They handed him to me covered in poop and shaking. We were at a rest stop parking lot in Maine, picking up our new puppy. He’d had a rough ride from Arkansas. For two days he lived in a crate with his brother, traveling further and further away from the kill shelter where he’d been found, toward his forever family.
I loved him instantly, despite his stink. He crawled into my arms in the car and snoozed for most of the way home. When we got home, though, we got a concerning call.

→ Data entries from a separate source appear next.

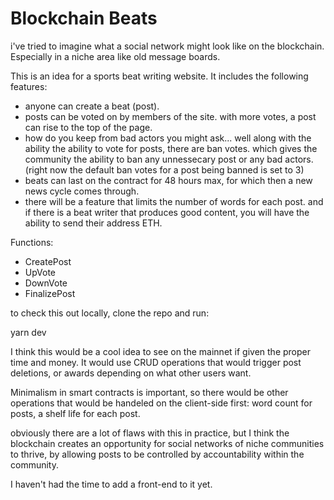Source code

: <h1> Blockchain Beats</h1>
i've tried to imagine what a social network might look like 
on the blockchain. Especially in a niche area like old message boards. 

This is an idea for a sports beat writing website. It includes the following features:

 - anyone can create a beat (post).
 - posts can be voted on by members of the site. with more votes, a post can rise to the top of the page.
 - how do you keep from bad actors you might ask... well along with the ability the ability to vote for posts, there are ban votes. which gives the community the ability to ban any unnessecary post or any bad actors. (right now the default ban votes for a post being banned is set to 3)
 - beats can last on the contract for 48 hours max, for which then a new news cycle comes through.
 - there will be a feature that limits the number of words for each post. and if there is a beat writer that produces good content, you will have the ability to send their address ETH.

Functions:
- CreatePost
- UpVote
- DownVote
- FinalizePost

to check this out locally, clone the repo and run:

<p>yarn dev</p>

I think this would be a cool idea to see on the mainnet if given the proper time and money. It would use CRUD operations that would trigger post deletions, or awards depending on what other users want.
 
 Minimalism in smart contracts is important, so there would be other operations that would be handeled on the client-side first: word count for posts, a shelf life for each post.

 obviously there are a lot of flaws with this in practice, but I think the blockchain creates an opportunity for social networks of niche communities to thrive, by allowing posts to be controlled by accountability within the community.

 I haven't had the time to add a front-end to it yet.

“Hey!” the transport driver’s voice was hard to make out. “We gave you the wrong dog.”
“That’s not your dog.”
We would later discover that there were two sets of black lab mix puppies in the van, each pair with one light colored dog and one black dog. Overwhelmed by the number of adopters in the parking lot, the van driver had given us a dog from the wrong set of puppies. The dog in our apartment, Blade, was supposed to be at a shelter in New Hampshire. And our actual dog, Gavyn, was at that New Hampshire shelter without a potential family. Meanwhile, Blade was sick — he had bad diarrhea and wouldn’t leave my side, crying when I walked even 5 feet away. He was also a big dog, already almost 20 pounds even though he was still a young puppy. Once they explained that we had the wrong dog, I saw it clearly: this wasn’t the dog in the pictures. In the moment, though, I’d been too excited and overwhelmed to ask questions, quickly accepting that the poop-covered animal in my arms needed me. We’d have to switch them back.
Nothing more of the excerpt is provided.